During a break in one of the sessions of a weekend-class I have, several of my classmates and I stood around joking about a list of qualities one of them made. Another classmate told her that if she made a list of qualities she wanted in a mate and posted it on her fridge, she'd have a long-term relationship in 6 months. I can speak to neither the legitimacy of this claim nor the seriousness of the suggester (though if anyone does it and has some luck, let me know); however my classmate's list definitely sparked conversation.

At the top of her list was "breathing" and it went on to include "able to walk or run for 30 minutes," "brain," "between the ages of 25 and 70," "doesn't hate women," and "5'3 - 6'7." We all laughed a little because we know her dating history and know that she's tired of looking and ready to get serious.

As our conversation progressed, I mentioned that I'd heard about a book that suggested people who were looking for long-term mates do some work on themselves like living as if they already had a mate (e.g. making time in their schedule, making room in their residence) or writing themselves a love letter as if their ideal mate wrote it. Another classmate discussed a book she'd heard about that said most daters fell into two types: maximizers and satisfiers.

Maximizers are the ones who always think they can do better; they want to maximize their decision. Even when they're in a happy relationship with a person who has most of the qualities they want, they wonder whether or not they could do better. They're like the person who goes on the hunt for a black dress and puts a dress on hold at every store they can find just to be sure they don't miss out on the perfect dress at the perfect price.

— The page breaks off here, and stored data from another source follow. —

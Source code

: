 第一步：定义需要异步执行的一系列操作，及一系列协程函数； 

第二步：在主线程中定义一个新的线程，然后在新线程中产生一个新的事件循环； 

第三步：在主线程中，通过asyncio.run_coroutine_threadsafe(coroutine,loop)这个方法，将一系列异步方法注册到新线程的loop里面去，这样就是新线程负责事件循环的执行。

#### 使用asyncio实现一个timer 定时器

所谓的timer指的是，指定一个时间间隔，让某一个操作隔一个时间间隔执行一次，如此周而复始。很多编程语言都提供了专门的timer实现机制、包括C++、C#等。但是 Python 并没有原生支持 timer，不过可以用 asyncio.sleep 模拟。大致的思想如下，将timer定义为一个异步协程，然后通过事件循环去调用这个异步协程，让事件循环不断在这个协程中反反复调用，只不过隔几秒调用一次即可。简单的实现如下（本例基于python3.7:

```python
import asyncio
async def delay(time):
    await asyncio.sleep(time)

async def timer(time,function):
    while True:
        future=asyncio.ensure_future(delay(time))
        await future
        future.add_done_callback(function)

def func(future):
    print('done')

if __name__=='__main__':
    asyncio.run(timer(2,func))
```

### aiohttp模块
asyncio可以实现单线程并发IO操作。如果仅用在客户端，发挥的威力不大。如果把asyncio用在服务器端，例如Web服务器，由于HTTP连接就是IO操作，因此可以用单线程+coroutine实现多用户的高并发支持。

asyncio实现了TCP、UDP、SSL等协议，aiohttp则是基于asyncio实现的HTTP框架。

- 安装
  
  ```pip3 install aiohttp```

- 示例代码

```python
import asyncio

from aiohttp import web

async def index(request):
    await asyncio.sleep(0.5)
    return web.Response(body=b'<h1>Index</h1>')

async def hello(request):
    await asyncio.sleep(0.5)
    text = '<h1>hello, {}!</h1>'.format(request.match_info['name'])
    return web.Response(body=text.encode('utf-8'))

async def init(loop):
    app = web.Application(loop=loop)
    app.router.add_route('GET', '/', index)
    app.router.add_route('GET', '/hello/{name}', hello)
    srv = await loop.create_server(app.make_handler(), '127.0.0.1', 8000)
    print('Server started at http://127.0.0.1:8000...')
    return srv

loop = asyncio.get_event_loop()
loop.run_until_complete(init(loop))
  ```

Satisfiers, on the other hand, find what they're looking for and are satisfied. It never occurs to them that there might be someone out there with more of the qualities they're looking for than the person they've found. Or if it does occur to them, it doesn't matter because they found something that works. When they go shopping for that black dress, they may go to more than one store, but when they find one that meets all the requirements, they buy it and go home.

As we all discussed the pros and cons to both ways of dating (or shopping) somebody who self-described as a satisfier, added that she was satisfied until she had a reason not to be. When she met someone new who met her required qualifications she would date them right up until it didn't work. Like when shopping for a black dress, she'd purchase the first one that worked, but if she got it home and it didn't fit right or had holes in it, she'd take it back.

The classmate who'd written the list had an a-ha moment. She shared that when she bought a new black dress that she thought would work, even if she found out she it didn't, she still hung it up in her closet. Similar to her significant others, she often held on to relationships far past the moment she knew it wasn't what she wanted or wasn't working out.

"Maybe you need to change how you shop so you can change how you date." I remarked. Maybe we all should.